From an experimental perspective, it is important to note that crosslinked RNA segments, irrespective of the methods of isolation, are always contaminated with non-crosslinked RNAs, as shown by consistent identification of rRNAs, tRNAs, and miRNAs (Table S2). Compared to crosslinked RNA fragments, these unmodified RNA molecules are more readily reverse transcribed, which underscores the need for separation of crosslinked signal from non-crosslinked noise. We now provide a method that accomplishes this critical task.
Context dependence of 4SU crosslink sites
It is conceivable that binding sites located in peculiar sequence environments, e.g. those completely devoid of U, may exist and cannot be captured using 4SU-based crosslinking. However, such sites are extremely rare. Only about 0.4% of 32-nt long sequence segments, representative of the length of our Solexa sequence reads, are U-less, corresponding to an occurrence of one such segment in every 8 kb of a transcript.
Nonetheless, to provide a means to resolve such unlikely situations, we explored the use of other photoactivatable nucleosides, such as 6SG to identify IGF2BP1 binding sites. We found a good correlation between the sequence reads obtained from a given gene with 4SU and 6SG (Pearson correlation coefficient 0.65, Table S1). Moreover, the sequence read clusters, representing individual binding sites, overlapped strongly: 59% out of the 47,050 6SG clusters were also identified with 4SU, despite of the fact that the environment of IGF2BP1 binding sites was strongly depleted for guanosine. Interestingly, the sequence reads obtained after 6SG crosslinking were enriched for G to A transitions, pointing to a structural change in 6SG analogous to the situation in PAR-CLIP with 4SU. Because 6SG appears to have lower crosslinking efficiency compared to 4SU, we recommend to first use 4SU and then resort to 6SG when the data indicates that the sites of interest are located in sequence contexts devoid of uridines. It is important to point out that neither of these photoactivatable nucleotides appears to be toxic under our recommended conditions.

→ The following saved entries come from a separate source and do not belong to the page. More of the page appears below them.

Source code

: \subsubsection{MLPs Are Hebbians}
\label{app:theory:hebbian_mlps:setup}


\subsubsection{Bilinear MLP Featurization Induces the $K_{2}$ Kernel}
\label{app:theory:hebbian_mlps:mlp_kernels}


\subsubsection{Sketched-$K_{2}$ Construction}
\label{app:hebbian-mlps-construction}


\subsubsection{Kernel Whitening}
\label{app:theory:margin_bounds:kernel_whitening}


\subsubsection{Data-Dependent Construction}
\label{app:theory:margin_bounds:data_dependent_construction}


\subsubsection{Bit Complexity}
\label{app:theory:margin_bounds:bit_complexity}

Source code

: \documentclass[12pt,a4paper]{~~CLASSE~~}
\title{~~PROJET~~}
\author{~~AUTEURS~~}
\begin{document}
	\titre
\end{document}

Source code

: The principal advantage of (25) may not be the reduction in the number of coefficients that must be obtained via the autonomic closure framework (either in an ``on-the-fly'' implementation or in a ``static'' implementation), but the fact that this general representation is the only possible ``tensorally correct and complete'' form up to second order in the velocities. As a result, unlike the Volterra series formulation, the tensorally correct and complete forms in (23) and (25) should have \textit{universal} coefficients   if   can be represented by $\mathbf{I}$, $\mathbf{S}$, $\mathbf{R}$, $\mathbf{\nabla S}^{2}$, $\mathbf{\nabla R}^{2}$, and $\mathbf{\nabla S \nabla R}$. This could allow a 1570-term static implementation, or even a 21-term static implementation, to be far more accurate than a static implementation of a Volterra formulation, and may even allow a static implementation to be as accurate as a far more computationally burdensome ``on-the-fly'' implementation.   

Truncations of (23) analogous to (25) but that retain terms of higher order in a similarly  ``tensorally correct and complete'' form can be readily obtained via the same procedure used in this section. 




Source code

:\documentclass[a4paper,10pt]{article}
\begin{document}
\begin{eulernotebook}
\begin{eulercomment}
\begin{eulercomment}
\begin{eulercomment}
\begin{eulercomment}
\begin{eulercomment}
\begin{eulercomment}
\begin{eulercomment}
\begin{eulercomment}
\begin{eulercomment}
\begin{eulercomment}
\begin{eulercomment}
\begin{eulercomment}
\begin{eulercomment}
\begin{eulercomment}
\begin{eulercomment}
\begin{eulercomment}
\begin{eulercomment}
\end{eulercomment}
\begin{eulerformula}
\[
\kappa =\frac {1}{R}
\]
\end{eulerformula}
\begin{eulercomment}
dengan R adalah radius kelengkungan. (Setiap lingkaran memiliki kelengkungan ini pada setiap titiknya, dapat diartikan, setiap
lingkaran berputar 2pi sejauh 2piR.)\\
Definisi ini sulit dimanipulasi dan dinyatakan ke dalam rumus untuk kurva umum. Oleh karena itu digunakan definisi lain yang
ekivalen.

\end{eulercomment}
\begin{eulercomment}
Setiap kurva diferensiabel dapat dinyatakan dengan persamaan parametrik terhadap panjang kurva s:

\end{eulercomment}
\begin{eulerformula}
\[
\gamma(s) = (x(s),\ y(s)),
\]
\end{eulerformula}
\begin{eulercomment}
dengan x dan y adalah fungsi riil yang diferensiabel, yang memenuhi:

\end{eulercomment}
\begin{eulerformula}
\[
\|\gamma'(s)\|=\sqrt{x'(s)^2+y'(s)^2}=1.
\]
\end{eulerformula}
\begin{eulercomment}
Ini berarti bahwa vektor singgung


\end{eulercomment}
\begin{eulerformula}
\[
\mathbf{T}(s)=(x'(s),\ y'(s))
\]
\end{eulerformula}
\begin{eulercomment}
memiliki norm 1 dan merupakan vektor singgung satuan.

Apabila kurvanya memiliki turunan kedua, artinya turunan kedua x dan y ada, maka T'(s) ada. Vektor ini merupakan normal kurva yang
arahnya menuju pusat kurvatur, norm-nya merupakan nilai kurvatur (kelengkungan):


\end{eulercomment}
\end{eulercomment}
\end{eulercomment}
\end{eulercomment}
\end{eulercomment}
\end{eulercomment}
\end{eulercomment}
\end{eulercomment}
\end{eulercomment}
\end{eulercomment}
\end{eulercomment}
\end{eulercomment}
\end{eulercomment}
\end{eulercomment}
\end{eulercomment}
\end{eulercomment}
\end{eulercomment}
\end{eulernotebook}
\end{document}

miRNA target identification
When applying PAR-CLIP to isolate miRNA-binding sites, we were surprised to find nearly 50% of the binding sites located in the CDS. However, miRNA inhibition experiments showed that miRNA binding at these sites only caused small, yet significant mRNA destabilization. In spite of the difference in their efficiency of triggering mRNA degradation, CDS and 3′UTR sites appear to have similar sequence and structure features. The sequence bias around CDS sites is associated with an increased incidence of rare codon usage, which could in principle reduce translational rate, thereby providing an opportunity for transient miRNP binding and regulation. Similar observations were made previously using artificially designed reporter systems (Gu et al., 2009).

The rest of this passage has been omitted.